What does it take for thunderstorms to form meteotsunamis in the Great Lakes? Usually, situations which cause these tsunamis are a long line formation of thunderstorms or an organized grouping of long-lasting thunderstorms. The highest probability of occurrence of these convective events is during the late-spring to mid-summer timeframe, with April and May being the highest probability months.
Researchers used the NOAA water level gauges in the Great Lakes to analyze causes and frequency by detailed analysis of these long-term water level records. Results indicated an overall average of 106 meteotsunami events per year throughout the entire Great Lakes basin with Calumet Harbor, Ill., on Lake Michigan having the most frequent (29 per year) followed by Buffalo, New York, on Lake Erie (17 per year) and Alpena, Mich., on Lake Huron (14 per year). Of the 5 Great Lakes, Lake Michigan had the highest frequency of meteotsunamis at 51 per year, followed by Lake Erie (27/year); Huron (17/year), Superior (6/year) and Ontario (5 /year).
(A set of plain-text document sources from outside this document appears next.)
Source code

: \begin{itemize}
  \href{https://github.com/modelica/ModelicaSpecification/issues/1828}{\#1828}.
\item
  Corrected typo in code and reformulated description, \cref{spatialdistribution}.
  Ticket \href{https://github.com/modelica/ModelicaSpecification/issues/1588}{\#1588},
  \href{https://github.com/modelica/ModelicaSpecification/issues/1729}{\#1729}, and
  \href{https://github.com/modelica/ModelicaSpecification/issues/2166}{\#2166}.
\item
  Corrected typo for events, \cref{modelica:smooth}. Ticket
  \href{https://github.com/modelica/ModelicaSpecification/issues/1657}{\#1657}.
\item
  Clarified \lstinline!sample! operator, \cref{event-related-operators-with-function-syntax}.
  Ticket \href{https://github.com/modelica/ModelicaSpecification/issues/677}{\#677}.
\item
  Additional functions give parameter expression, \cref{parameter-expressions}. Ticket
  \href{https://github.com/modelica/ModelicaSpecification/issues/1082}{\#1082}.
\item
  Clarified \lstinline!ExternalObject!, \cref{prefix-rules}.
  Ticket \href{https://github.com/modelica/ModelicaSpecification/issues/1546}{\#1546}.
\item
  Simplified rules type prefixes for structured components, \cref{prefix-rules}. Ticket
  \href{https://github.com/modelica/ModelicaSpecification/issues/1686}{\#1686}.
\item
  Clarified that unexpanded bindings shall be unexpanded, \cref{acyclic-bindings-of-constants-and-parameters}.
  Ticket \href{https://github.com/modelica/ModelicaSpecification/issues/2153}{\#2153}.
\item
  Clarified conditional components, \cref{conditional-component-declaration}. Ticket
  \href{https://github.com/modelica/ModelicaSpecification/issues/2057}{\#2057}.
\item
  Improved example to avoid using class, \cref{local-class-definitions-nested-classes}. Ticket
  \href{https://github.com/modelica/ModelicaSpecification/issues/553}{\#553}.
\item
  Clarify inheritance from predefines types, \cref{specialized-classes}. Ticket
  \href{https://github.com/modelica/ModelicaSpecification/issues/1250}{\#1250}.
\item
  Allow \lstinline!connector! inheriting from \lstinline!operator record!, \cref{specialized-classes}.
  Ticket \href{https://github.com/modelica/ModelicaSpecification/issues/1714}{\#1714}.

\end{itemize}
How are seiches in the Great Lakes related to meteotsunamis? Time of duration is a key. Seiches result when strong winds and rapid changes in atmospheric pressure push water from one end of the lake to the other. The water rebounds to the other side of the lake when the wind stops. As a result the water then continues to oscillate back and forth for hours or possibly even days. The time period between the “high” and “low” of a seiche can be as much as four to seven hours. Contrast this with waves that are generated by meteotsunamis in a matter of minutes. It is quite possible some reported seiches have actually been meteotsunamis.
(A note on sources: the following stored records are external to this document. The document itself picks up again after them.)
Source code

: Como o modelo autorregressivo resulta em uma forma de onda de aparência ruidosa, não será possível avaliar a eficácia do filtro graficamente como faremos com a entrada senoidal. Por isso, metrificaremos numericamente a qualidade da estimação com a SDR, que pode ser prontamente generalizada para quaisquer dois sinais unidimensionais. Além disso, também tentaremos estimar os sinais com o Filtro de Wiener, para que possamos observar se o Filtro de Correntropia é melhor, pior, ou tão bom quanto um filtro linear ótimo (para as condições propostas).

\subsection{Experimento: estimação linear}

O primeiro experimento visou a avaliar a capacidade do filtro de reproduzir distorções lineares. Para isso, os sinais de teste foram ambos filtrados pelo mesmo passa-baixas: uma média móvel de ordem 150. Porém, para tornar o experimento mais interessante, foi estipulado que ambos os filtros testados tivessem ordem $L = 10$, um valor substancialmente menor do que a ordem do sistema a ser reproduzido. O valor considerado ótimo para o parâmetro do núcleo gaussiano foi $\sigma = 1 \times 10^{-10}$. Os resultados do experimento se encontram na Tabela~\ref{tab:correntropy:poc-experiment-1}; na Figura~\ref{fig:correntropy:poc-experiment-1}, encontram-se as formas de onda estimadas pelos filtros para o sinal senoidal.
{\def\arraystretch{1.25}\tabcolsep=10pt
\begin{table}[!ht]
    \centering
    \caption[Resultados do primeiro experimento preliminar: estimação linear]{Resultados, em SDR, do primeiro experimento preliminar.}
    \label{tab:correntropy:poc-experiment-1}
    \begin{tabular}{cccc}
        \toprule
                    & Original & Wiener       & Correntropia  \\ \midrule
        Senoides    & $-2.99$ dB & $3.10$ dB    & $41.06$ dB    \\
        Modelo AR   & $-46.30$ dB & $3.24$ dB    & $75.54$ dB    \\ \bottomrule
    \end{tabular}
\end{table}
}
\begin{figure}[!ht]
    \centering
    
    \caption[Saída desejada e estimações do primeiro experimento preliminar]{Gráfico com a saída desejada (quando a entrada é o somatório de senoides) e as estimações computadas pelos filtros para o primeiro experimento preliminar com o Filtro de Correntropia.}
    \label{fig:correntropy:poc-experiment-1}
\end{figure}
While water level changes are dealt with by coastal communities as part of their resilience planning, this research found that waves generated by meteotsunamis are not considered in planning or design along the Great Lakes coasts and the available forecast models are not sufficient for public safety efforts. It seems this research has also shown the value and need for continued monitoring of existing Great Lakes water level gauges and possibly even additional ones in the future. Coastal communities that might be impacted need to understand what meteotsunamis are and the potential risk they pose to human safety, infrastructure and resilience.